Work to complete:
An exact copy of all the data below is needed, without its pictures.
# # # # #
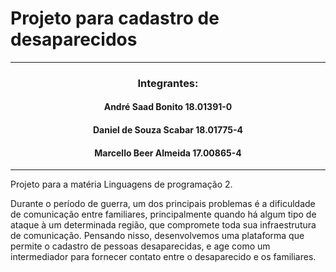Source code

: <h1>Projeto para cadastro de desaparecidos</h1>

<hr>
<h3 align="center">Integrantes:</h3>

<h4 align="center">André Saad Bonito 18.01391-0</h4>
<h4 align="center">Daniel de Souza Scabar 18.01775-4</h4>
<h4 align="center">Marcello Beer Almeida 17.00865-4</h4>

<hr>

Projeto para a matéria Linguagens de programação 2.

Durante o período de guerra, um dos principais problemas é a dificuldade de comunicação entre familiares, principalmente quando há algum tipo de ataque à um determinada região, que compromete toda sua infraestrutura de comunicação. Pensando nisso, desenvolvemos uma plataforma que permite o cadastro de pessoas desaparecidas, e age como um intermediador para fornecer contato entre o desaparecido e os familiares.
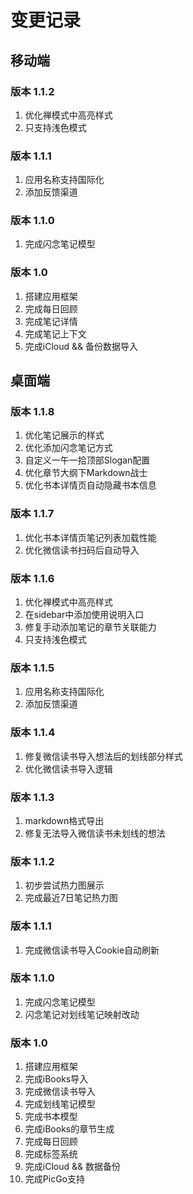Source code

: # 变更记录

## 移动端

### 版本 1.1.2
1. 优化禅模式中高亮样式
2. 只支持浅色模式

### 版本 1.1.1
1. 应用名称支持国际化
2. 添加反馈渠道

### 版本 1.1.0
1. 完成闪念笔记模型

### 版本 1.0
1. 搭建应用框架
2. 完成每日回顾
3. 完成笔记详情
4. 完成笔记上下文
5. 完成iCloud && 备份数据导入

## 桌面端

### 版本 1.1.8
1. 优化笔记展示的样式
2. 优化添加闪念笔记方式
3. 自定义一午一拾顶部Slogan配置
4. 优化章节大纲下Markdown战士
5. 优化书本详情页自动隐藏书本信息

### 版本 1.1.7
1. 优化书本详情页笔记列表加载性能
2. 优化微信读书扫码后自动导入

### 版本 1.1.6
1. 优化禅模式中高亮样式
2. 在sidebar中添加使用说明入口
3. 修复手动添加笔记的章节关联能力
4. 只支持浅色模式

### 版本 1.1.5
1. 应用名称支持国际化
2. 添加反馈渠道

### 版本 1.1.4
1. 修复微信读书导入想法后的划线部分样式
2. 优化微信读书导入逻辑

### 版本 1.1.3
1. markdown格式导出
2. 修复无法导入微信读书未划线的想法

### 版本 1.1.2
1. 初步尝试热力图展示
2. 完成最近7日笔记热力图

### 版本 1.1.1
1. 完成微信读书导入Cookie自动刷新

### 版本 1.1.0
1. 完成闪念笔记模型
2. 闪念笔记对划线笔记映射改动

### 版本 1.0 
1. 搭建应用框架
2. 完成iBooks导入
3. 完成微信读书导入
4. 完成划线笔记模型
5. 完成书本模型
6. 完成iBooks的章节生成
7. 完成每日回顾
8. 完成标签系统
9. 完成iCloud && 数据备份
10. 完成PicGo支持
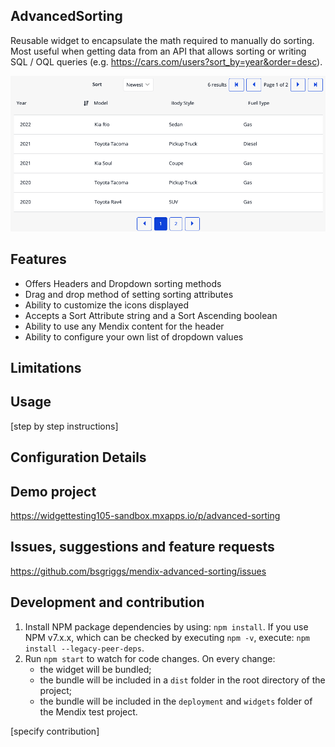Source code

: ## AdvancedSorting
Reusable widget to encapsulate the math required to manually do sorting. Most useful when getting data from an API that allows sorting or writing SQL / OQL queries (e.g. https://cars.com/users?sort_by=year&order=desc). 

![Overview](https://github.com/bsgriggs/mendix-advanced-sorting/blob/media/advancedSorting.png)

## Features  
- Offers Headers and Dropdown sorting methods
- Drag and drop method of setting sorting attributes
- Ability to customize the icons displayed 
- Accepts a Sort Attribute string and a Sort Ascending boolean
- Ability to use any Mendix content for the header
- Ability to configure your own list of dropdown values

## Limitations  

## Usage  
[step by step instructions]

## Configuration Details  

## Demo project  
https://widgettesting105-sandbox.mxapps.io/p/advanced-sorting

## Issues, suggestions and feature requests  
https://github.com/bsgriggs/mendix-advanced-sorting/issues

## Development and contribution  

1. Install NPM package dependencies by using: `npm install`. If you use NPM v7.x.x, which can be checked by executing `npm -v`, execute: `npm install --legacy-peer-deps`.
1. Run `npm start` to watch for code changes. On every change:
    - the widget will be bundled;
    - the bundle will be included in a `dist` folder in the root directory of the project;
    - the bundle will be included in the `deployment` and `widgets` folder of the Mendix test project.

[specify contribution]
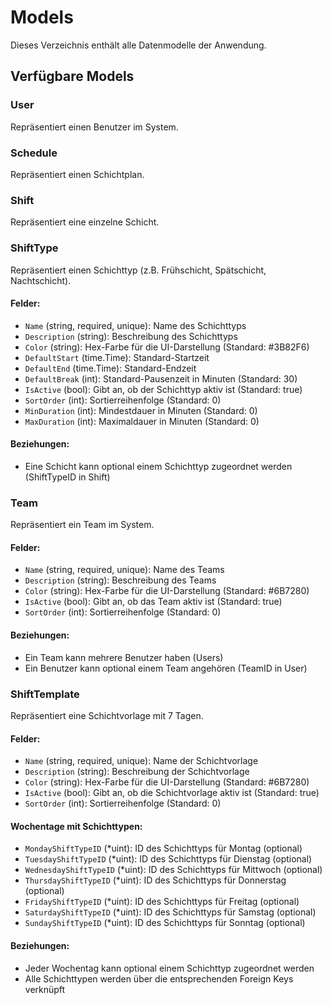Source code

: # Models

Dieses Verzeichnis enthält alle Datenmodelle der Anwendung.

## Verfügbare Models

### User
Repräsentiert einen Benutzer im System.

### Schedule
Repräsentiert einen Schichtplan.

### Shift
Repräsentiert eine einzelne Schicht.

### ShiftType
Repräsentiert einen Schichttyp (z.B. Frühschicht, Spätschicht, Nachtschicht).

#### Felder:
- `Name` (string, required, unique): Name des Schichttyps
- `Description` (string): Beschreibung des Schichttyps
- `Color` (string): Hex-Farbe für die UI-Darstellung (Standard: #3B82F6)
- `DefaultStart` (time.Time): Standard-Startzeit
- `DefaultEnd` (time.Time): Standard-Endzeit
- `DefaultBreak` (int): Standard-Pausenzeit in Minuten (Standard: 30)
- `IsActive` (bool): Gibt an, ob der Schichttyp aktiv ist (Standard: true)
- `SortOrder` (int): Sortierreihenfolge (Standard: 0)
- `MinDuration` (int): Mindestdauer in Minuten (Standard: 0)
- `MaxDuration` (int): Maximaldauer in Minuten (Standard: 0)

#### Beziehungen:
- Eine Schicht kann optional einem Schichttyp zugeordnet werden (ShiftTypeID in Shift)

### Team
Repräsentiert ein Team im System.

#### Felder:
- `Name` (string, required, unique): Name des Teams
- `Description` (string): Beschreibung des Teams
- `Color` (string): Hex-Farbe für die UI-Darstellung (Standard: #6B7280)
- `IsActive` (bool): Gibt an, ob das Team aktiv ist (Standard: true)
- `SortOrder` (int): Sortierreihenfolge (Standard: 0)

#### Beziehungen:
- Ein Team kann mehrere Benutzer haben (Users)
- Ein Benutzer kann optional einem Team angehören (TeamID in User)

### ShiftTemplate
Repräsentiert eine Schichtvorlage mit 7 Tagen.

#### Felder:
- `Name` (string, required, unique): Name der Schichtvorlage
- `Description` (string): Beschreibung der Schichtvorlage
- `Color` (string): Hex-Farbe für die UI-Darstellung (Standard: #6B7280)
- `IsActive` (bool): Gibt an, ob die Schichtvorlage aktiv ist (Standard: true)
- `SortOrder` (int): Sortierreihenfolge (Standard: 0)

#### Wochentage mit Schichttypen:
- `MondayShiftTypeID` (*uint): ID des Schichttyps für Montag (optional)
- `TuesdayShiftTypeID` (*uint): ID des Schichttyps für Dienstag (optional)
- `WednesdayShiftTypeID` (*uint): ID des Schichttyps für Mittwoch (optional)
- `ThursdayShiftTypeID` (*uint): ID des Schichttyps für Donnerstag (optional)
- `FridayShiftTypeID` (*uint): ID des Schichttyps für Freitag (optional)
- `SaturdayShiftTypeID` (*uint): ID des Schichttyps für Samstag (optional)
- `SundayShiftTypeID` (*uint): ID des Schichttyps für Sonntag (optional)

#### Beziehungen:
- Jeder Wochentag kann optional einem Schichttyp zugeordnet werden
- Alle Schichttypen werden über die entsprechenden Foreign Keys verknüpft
# # # # #
Written solution:
Source code

: <h1>Projeto para cadastro de desaparecidos</h1>

<hr>
<h3 align="center">Integrantes:</h3>

<h4 align="center">André Saad Bonito 18.01391-0</h4>
<h4 align="center">Daniel de Souza Scabar 18.01775-4</h4>
<h4 align="center">Marcello Beer Almeida 17.00865-4</h4>

<hr>

Projeto para a matéria Linguagens de programação 2.

Durante o período de guerra, um dos principais problemas é a dificuldade de comunicação entre familiares, principalmente quando há algum tipo de ataque à um determinada região, que compromete toda sua infraestrutura de comunicação. Pensando nisso, desenvolvemos uma plataforma que permite o cadastro de pessoas desaparecidas, e age como um intermediador para fornecer contato entre o desaparecido e os familiares.
Source code

: # 变更记录

## 移动端

### 版本 1.1.2
1. 优化禅模式中高亮样式
2. 只支持浅色模式

### 版本 1.1.1
1. 应用名称支持国际化
2. 添加反馈渠道

### 版本 1.1.0
1. 完成闪念笔记模型

### 版本 1.0
1. 搭建应用框架
2. 完成每日回顾
3. 完成笔记详情
4. 完成笔记上下文
5. 完成iCloud && 备份数据导入

## 桌面端

### 版本 1.1.8
1. 优化笔记展示的样式
2. 优化添加闪念笔记方式
3. 自定义一午一拾顶部Slogan配置
4. 优化章节大纲下Markdown战士
5. 优化书本详情页自动隐藏书本信息

### 版本 1.1.7
1. 优化书本详情页笔记列表加载性能
2. 优化微信读书扫码后自动导入

### 版本 1.1.6
1. 优化禅模式中高亮样式
2. 在sidebar中添加使用说明入口
3. 修复手动添加笔记的章节关联能力
4. 只支持浅色模式

### 版本 1.1.5
1. 应用名称支持国际化
2. 添加反馈渠道

### 版本 1.1.4
1. 修复微信读书导入想法后的划线部分样式
2. 优化微信读书导入逻辑

### 版本 1.1.3
1. markdown格式导出
2. 修复无法导入微信读书未划线的想法

### 版本 1.1.2
1. 初步尝试热力图展示
2. 完成最近7日笔记热力图

### 版本 1.1.1
1. 完成微信读书导入Cookie自动刷新

### 版本 1.1.0
1. 完成闪念笔记模型
2. 闪念笔记对划线笔记映射改动

### 版本 1.0 
1. 搭建应用框架
2. 完成iBooks导入
3. 完成微信读书导入
4. 完成划线笔记模型
5. 完成书本模型
6. 完成iBooks的章节生成
7. 完成每日回顾
8. 完成标签系统
9. 完成iCloud && 数据备份
10. 完成PicGo支持
Source code

: ## AdvancedSorting
Reusable widget to encapsulate the math required to manually do sorting. Most useful when getting data from an API that allows sorting or writing SQL / OQL queries (e.g. https://cars.com/users?sort_by=year&order=desc). 

![Overview](https://github.com/bsgriggs/mendix-advanced-sorting/blob/media/advancedSorting.png)

## Features  
- Offers Headers and Dropdown sorting methods
- Drag and drop method of setting sorting attributes
- Ability to customize the icons displayed 
- Accepts a Sort Attribute string and a Sort Ascending boolean
- Ability to use any Mendix content for the header
- Ability to configure your own list of dropdown values

## Limitations  

## Usage  
[step by step instructions]

## Configuration Details  

## Demo project  
https://widgettesting105-sandbox.mxapps.io/p/advanced-sorting

## Issues, suggestions and feature requests  
https://github.com/bsgriggs/mendix-advanced-sorting/issues

## Development and contribution  

1. Install NPM package dependencies by using: `npm install`. If you use NPM v7.x.x, which can be checked by executing `npm -v`, execute: `npm install --legacy-peer-deps`.
1. Run `npm start` to watch for code changes. On every change:
    - the widget will be bundled;
    - the bundle will be included in a `dist` folder in the root directory of the project;
    - the bundle will be included in the `deployment` and `widgets` folder of the Mendix test project.

[specify contribution]
Source code

: # Models

Dieses Verzeichnis enthält alle Datenmodelle der Anwendung.

## Verfügbare Models

### User
Repräsentiert einen Benutzer im System.

### Schedule
Repräsentiert einen Schichtplan.

### Shift
Repräsentiert eine einzelne Schicht.

### ShiftType
Repräsentiert einen Schichttyp (z.B. Frühschicht, Spätschicht, Nachtschicht).

#### Felder:
- `Name` (string, required, unique): Name des Schichttyps
- `Description` (string): Beschreibung des Schichttyps
- `Color` (string): Hex-Farbe für die UI-Darstellung (Standard: #3B82F6)
- `DefaultStart` (time.Time): Standard-Startzeit
- `DefaultEnd` (time.Time): Standard-Endzeit
- `DefaultBreak` (int): Standard-Pausenzeit in Minuten (Standard: 30)
- `IsActive` (bool): Gibt an, ob der Schichttyp aktiv ist (Standard: true)
- `SortOrder` (int): Sortierreihenfolge (Standard: 0)
- `MinDuration` (int): Mindestdauer in Minuten (Standard: 0)
- `MaxDuration` (int): Maximaldauer in Minuten (Standard: 0)

#### Beziehungen:
- Eine Schicht kann optional einem Schichttyp zugeordnet werden (ShiftTypeID in Shift)

### Team
Repräsentiert ein Team im System.

#### Felder:
- `Name` (string, required, unique): Name des Teams
- `Description` (string): Beschreibung des Teams
- `Color` (string): Hex-Farbe für die UI-Darstellung (Standard: #6B7280)
- `IsActive` (bool): Gibt an, ob das Team aktiv ist (Standard: true)
- `SortOrder` (int): Sortierreihenfolge (Standard: 0)

#### Beziehungen:
- Ein Team kann mehrere Benutzer haben (Users)
- Ein Benutzer kann optional einem Team angehören (TeamID in User)

### ShiftTemplate
Repräsentiert eine Schichtvorlage mit 7 Tagen.

#### Felder:
- `Name` (string, required, unique): Name der Schichtvorlage
- `Description` (string): Beschreibung der Schichtvorlage
- `Color` (string): Hex-Farbe für die UI-Darstellung (Standard: #6B7280)
- `IsActive` (bool): Gibt an, ob die Schichtvorlage aktiv ist (Standard: true)
- `SortOrder` (int): Sortierreihenfolge (Standard: 0)

#### Wochentage mit Schichttypen:
- `MondayShiftTypeID` (*uint): ID des Schichttyps für Montag (optional)
- `TuesdayShiftTypeID` (*uint): ID des Schichttyps für Dienstag (optional)
- `WednesdayShiftTypeID` (*uint): ID des Schichttyps für Mittwoch (optional)
- `ThursdayShiftTypeID` (*uint): ID des Schichttyps für Donnerstag (optional)
- `FridayShiftTypeID` (*uint): ID des Schichttyps für Freitag (optional)
- `SaturdayShiftTypeID` (*uint): ID des Schichttyps für Samstag (optional)
- `SundayShiftTypeID` (*uint): ID des Schichttyps für Sonntag (optional)

#### Beziehungen:
- Jeder Wochentag kann optional einem Schichttyp zugeordnet werden
- Alle Schichttypen werden über die entsprechenden Foreign Keys verknüpft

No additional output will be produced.